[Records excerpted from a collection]
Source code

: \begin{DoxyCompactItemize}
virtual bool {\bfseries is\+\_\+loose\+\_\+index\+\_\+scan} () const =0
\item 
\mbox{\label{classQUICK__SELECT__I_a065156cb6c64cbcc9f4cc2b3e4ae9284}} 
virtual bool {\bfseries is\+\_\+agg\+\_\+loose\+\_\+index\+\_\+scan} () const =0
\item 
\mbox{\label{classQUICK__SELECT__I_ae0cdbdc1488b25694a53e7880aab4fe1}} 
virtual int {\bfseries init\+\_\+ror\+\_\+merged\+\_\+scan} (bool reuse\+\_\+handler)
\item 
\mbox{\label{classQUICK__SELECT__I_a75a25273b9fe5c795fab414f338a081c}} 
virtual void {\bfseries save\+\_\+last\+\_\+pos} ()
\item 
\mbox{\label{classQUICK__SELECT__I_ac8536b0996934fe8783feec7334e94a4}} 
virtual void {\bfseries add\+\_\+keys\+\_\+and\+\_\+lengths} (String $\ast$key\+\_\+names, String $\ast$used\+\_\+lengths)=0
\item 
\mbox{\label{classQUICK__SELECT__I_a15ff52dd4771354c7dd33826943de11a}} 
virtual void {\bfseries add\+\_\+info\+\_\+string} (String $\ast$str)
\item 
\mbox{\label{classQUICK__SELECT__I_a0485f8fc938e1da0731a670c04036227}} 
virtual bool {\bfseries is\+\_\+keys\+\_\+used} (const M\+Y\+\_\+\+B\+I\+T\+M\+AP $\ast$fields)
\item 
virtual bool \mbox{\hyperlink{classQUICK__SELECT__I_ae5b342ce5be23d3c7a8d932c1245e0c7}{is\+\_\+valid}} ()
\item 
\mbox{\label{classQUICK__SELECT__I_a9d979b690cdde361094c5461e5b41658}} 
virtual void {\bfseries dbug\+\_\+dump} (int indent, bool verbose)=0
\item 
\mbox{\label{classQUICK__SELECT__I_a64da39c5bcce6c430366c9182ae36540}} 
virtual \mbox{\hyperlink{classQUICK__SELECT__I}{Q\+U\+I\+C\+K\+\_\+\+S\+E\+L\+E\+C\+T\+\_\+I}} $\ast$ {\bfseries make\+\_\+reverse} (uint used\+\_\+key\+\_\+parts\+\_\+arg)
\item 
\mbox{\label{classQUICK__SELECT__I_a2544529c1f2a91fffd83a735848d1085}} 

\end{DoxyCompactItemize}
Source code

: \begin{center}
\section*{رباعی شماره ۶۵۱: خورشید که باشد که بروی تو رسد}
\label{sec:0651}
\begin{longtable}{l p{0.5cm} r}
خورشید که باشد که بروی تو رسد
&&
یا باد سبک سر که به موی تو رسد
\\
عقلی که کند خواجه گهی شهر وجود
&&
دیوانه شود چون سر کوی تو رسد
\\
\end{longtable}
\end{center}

- [PROBLEM REQUIREMENTS]: Each line of the data that includes the word "String" counts once; report the total and nothing more.

- [EXERCISE ANSWER]: 2